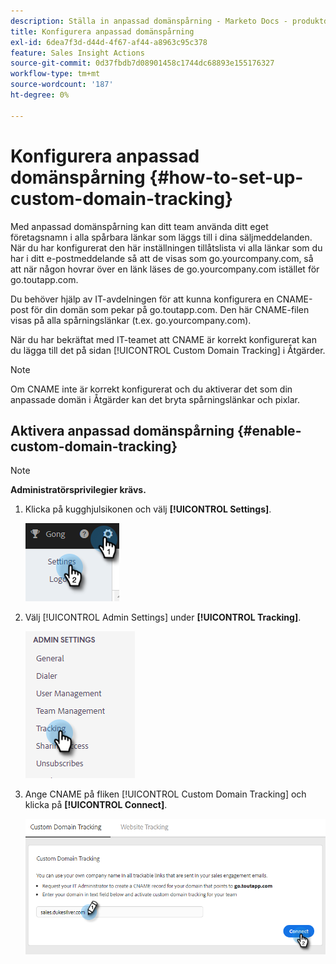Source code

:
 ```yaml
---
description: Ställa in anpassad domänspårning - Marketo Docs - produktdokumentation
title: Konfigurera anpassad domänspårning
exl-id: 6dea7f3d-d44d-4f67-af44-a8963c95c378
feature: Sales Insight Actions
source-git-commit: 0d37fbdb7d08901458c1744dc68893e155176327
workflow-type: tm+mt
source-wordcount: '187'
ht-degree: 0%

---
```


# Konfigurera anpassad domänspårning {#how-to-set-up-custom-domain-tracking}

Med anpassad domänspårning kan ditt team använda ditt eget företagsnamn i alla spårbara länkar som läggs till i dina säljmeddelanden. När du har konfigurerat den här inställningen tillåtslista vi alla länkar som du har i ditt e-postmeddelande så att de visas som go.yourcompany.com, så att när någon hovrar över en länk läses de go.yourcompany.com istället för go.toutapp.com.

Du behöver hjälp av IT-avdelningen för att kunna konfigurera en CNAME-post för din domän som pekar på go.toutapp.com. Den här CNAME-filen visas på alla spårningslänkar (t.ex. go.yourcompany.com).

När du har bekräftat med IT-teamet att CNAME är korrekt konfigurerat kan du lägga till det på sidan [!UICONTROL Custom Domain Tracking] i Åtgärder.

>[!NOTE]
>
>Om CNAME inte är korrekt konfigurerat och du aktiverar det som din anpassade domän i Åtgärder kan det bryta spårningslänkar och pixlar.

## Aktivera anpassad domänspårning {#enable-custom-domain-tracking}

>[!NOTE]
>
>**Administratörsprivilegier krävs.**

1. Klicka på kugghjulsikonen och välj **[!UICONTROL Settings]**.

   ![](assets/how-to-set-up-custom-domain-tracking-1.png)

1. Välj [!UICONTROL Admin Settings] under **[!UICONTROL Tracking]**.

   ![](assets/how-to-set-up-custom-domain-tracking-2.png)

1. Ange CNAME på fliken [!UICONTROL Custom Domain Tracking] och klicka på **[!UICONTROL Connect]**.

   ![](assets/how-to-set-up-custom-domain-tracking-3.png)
● ● ● ● ●
- HOW TO COMPLETE THIS TASK -
A reply should hold exactly the lines from the one containing "1. Välj [!UICONTROL" through the end of the data above, nothing more.

- RESPONSE TO THE EXERCISE -
1. Välj [!UICONTROL Admin Settings] under **[!UICONTROL Tracking]**.

   ![](assets/how-to-set-up-custom-domain-tracking-2.png)

1. Ange CNAME på fliken [!UICONTROL Custom Domain Tracking] och klicka på **[!UICONTROL Connect]**.

   ![](assets/how-to-set-up-custom-domain-tracking-3.png)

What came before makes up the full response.